[Task directions]:
Copy out, unchanged, every line from the start of the records to the line that contains "Como ya hemos", and stop there.

Extracted information below:

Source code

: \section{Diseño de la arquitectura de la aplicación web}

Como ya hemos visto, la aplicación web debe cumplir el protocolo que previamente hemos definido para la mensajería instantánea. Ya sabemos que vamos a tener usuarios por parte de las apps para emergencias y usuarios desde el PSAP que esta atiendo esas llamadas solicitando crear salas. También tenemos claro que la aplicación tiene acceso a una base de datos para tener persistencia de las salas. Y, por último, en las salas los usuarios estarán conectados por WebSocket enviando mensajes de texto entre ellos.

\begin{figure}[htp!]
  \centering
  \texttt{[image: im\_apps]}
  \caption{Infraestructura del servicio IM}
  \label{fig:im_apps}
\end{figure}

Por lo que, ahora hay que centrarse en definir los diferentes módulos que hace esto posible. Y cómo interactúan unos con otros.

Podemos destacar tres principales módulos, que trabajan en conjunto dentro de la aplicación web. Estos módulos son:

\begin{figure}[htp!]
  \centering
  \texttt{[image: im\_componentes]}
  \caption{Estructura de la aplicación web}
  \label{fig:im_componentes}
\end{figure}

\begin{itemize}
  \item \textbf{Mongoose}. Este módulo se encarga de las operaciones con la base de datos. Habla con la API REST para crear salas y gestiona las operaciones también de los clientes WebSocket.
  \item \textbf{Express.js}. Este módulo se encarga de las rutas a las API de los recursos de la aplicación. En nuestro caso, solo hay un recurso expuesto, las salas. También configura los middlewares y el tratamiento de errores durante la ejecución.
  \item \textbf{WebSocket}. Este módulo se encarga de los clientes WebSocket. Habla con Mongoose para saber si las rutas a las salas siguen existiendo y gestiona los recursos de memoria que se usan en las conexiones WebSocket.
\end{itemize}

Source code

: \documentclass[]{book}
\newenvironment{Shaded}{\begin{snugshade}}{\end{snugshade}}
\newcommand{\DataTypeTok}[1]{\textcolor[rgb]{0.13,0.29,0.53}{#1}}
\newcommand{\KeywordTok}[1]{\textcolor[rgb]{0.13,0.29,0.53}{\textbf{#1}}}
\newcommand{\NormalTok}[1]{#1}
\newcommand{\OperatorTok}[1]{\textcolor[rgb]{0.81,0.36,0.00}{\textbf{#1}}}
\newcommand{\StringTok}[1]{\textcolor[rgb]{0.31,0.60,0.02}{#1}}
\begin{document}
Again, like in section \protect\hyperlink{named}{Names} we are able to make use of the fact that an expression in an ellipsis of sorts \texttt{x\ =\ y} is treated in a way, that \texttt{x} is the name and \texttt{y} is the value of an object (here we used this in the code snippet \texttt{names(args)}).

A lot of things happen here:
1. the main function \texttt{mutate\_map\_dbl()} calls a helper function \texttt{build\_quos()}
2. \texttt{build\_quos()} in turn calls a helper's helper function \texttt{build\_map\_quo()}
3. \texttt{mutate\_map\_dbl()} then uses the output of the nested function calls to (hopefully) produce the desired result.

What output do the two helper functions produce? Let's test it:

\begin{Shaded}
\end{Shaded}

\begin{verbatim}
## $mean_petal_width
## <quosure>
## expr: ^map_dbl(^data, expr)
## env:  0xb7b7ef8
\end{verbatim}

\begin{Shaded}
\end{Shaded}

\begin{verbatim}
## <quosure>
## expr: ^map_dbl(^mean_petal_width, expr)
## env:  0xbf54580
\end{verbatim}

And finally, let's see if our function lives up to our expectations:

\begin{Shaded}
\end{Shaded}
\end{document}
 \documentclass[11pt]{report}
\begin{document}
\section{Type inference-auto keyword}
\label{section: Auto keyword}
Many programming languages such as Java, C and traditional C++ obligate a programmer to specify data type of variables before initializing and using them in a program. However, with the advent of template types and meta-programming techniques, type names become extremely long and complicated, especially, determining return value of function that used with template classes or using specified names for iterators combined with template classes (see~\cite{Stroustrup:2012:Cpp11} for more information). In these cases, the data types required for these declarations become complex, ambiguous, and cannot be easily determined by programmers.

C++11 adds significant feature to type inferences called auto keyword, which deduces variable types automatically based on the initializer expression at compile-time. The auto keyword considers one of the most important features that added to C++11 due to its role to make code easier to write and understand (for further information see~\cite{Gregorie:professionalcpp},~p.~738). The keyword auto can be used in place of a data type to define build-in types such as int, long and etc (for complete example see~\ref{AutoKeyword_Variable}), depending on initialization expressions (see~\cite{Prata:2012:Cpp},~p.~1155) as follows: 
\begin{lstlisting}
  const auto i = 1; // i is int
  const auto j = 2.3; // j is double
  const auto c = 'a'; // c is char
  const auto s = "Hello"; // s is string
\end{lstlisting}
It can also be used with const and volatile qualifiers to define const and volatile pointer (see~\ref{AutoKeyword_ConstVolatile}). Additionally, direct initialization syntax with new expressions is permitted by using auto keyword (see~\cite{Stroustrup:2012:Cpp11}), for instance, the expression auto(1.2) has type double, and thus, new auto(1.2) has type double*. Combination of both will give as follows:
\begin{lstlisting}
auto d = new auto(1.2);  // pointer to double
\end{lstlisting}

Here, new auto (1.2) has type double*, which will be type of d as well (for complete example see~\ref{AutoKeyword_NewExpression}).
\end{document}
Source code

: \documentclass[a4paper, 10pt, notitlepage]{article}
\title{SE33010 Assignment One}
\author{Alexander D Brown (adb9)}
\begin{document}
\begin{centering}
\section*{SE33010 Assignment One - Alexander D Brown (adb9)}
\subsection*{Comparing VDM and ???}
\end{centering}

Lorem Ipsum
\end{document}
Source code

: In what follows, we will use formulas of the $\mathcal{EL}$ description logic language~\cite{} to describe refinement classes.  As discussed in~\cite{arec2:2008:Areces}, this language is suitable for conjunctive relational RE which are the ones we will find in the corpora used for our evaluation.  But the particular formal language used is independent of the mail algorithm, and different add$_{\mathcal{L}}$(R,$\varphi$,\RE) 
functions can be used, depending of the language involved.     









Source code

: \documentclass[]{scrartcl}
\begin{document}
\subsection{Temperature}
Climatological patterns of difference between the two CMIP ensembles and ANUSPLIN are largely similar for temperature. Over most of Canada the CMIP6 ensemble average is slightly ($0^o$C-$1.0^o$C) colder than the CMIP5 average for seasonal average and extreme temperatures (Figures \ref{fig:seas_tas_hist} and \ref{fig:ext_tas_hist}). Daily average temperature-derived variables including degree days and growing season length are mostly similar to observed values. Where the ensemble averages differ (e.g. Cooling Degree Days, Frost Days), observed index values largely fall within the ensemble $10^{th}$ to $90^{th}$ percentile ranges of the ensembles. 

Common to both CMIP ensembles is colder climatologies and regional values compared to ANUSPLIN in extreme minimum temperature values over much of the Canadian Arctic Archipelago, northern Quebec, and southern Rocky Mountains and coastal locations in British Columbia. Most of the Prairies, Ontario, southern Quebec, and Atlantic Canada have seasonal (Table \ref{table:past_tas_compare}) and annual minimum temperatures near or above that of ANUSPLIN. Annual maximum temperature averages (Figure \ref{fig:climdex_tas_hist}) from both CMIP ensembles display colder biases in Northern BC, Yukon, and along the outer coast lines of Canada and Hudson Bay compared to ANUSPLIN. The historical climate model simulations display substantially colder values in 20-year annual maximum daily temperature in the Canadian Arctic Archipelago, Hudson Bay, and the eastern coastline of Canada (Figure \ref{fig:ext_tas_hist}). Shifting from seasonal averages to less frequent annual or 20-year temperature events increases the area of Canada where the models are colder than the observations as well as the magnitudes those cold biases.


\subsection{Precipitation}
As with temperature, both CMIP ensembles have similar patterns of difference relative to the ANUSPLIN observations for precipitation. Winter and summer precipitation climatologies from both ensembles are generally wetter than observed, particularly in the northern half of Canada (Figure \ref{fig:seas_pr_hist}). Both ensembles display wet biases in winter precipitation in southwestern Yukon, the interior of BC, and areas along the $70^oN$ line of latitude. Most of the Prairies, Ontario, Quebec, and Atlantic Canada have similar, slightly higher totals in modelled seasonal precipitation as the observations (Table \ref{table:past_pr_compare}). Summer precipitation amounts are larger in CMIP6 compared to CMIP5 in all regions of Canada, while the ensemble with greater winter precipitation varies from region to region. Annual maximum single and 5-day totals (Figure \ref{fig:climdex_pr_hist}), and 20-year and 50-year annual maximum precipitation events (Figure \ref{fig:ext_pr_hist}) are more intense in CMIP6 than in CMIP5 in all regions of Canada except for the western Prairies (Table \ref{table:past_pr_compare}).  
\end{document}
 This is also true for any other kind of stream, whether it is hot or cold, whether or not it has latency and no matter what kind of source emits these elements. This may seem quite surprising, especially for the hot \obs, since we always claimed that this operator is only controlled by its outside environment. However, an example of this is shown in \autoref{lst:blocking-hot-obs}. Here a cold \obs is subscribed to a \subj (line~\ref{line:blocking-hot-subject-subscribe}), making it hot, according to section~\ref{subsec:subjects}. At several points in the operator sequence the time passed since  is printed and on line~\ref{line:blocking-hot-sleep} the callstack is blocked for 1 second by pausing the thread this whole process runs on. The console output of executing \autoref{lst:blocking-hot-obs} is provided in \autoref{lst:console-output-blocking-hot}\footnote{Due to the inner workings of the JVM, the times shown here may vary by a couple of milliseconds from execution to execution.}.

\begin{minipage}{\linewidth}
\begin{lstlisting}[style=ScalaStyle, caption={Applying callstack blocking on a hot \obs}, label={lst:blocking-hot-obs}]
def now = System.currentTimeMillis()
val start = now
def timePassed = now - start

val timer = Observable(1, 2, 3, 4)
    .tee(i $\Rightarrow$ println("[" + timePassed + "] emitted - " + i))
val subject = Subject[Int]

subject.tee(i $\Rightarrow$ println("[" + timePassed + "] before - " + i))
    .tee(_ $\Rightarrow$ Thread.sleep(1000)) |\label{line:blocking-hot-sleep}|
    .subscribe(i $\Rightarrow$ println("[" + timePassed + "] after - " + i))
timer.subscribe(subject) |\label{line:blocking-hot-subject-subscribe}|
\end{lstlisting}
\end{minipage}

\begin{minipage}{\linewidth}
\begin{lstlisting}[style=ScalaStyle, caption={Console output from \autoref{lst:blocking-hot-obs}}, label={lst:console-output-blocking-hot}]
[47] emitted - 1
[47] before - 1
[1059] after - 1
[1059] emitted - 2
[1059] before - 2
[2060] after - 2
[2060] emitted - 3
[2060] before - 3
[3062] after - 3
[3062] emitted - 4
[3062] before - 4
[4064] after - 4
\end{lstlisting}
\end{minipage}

End of Extracted information.

[Result of the task]:
Source code

: \section{Diseño de la arquitectura de la aplicación web}

Como ya hemos visto, la aplicación web debe cumplir el protocolo que previamente hemos definido para la mensajería instantánea. Ya sabemos que vamos a tener usuarios por parte de las apps para emergencias y usuarios desde el PSAP que esta atiendo esas llamadas solicitando crear salas. También tenemos claro que la aplicación tiene acceso a una base de datos para tener persistencia de las salas. Y, por último, en las salas los usuarios estarán conectados por WebSocket enviando mensajes de texto entre ellos.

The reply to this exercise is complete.